The updraft idea (as outlined in the Popular Science magazine) makes more sense to me, as there you not only can use natural drafts created by wind, but as is stated you can use waste and/or solar heat to create additional draft to even out variations in natural draft. In the downdraft version, the power you generate is based on the weight difference between dry air and moist air, and it seems like you'd need a lot of air.
At least part of the draw selling green energy to California's Global Warming Crisis™ was that instead of adding waste heat or solar heat to increase power, the evap tower was going to use the already existing solar heat in the atmosphere, generate power, and spit nice cool air out the bottom.
It does need air and large scale for the tower, but figure they are pumping water to the top and dropping it down the tower. Almost all of that water (in terms of weight, not as water) is going to down to spin the turbine. It is A LOT of air, and even a lot of water.
That article linked used the figure 8,000 acre-feet a year, which is a little more than the amount 16,000 homes use in a year. It's a lot. Probably has an allowance for waste/loss in storage and transportation, but we're going to use it for rough numbers. So divide that by 365 days a year, you get about 22 acres feet a day-- here the real figure for days is probably lower, because you're going to have factor downtime for maintenance and weeks of cold, moist weather, but again, it's the only numbers we're given, so we're rolling with it.
(Reasonable assumptions are: A little less water getting to the top of the tower, and less than 365 days a year operating. We can ass-u-me they wash and do some stupid math just to get an idea of the massive amounts of water planned for the tower....)

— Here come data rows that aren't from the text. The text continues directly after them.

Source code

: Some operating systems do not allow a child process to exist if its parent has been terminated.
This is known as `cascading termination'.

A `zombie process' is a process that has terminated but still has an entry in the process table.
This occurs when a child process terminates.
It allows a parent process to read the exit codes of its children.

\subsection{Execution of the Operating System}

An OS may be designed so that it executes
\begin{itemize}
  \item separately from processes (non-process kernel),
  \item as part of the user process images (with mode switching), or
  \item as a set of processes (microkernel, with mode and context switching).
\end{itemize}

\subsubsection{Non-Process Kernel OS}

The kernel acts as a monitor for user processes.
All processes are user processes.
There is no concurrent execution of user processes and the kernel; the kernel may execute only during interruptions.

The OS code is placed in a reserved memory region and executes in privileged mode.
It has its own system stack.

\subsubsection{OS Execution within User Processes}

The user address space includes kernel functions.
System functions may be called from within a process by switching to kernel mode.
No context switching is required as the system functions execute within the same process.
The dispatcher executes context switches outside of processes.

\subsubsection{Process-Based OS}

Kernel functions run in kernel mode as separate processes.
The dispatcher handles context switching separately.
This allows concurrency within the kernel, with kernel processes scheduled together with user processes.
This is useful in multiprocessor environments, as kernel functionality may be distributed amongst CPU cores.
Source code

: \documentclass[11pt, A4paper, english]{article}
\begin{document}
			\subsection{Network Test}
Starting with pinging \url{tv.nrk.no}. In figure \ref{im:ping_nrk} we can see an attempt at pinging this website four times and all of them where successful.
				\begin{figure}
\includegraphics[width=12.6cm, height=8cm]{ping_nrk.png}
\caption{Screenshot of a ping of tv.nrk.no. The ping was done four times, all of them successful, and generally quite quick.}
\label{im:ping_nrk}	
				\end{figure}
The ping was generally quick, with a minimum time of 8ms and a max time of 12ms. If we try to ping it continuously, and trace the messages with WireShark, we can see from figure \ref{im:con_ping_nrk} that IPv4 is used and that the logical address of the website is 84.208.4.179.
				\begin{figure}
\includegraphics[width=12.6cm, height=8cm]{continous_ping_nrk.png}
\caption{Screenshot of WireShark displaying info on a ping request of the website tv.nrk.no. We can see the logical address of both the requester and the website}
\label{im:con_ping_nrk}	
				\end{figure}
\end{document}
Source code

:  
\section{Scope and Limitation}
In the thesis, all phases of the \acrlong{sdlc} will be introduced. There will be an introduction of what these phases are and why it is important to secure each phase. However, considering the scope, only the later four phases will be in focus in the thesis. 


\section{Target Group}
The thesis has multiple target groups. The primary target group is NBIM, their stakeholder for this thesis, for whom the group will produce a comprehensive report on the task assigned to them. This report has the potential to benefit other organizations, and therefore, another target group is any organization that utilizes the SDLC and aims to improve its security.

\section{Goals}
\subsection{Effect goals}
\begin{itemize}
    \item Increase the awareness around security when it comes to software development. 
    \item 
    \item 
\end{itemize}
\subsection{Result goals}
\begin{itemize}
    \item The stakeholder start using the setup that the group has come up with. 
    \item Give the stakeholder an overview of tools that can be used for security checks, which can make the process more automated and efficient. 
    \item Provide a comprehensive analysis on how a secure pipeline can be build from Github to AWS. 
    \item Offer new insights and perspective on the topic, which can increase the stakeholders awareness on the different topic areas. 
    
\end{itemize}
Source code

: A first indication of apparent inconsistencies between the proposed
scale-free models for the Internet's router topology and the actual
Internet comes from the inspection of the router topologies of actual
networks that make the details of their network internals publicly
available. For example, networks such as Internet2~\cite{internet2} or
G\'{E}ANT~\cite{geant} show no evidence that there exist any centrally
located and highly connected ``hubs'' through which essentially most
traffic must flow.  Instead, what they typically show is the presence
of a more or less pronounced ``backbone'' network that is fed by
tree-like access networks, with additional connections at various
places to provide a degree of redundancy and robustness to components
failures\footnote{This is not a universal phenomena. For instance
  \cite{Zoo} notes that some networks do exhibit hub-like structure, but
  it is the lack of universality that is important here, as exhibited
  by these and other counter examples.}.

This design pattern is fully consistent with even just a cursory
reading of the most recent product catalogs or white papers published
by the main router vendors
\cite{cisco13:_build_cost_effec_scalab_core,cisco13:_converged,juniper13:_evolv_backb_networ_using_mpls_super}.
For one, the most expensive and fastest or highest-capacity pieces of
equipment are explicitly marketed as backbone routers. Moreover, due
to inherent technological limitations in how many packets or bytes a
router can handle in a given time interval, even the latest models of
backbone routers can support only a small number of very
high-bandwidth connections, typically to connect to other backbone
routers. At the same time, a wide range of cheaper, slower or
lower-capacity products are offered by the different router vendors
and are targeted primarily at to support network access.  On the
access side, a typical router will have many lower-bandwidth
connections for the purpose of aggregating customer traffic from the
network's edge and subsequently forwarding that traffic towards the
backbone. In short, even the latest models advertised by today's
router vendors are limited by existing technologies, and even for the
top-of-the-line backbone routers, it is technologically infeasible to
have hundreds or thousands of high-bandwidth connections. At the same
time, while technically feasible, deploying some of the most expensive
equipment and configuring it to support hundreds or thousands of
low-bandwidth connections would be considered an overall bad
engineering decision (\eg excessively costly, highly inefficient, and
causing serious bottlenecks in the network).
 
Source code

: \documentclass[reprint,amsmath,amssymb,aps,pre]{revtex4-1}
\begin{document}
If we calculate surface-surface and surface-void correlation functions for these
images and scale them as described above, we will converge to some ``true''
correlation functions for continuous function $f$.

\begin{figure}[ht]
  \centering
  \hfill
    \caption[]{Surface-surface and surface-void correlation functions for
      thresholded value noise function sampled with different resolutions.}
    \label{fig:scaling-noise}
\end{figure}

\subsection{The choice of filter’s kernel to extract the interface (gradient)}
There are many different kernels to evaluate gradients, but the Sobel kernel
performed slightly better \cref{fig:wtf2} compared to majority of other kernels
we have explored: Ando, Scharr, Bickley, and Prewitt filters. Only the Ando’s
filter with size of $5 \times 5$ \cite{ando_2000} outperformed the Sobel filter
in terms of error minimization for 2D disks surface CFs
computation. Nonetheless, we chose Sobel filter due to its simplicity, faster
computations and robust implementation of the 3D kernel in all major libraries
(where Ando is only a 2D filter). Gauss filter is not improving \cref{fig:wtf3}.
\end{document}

Using the numbers above, if it operates 14 hours a day during the hottest parts of the day, using 22 acre-feet, that's over 500,000 gallons an hour. Over 8500 gallons per minute sprayed, evaporating, adding it's weight to the air, at over eight lbs a gallon, that's somewhere close to 70,000 lbs added in a minute -- which then accelerates down the tower via gravity.
So it's massively scaled for a reason. It's not just that the damp, cold air weighs more than hot, dry air, it is also accelerating down the tower from where the water was added up towards the top.
Having said all that, how efficient the capture is depends on the outside weather. Otherwise you're just sending liquid water down, and that's a losing proposition.
Again, building a simple green house, with or without mirrors at the base of a tower and using the
updraft seems a lot simpler, uses no water in the desert, doesn't require lots of large pumps or as large a structure, little or no maintenance apart from the sole moving parts (turbines), etc.
But the down draft tower is a fun marvel in it's own right. If it ever eventually exists.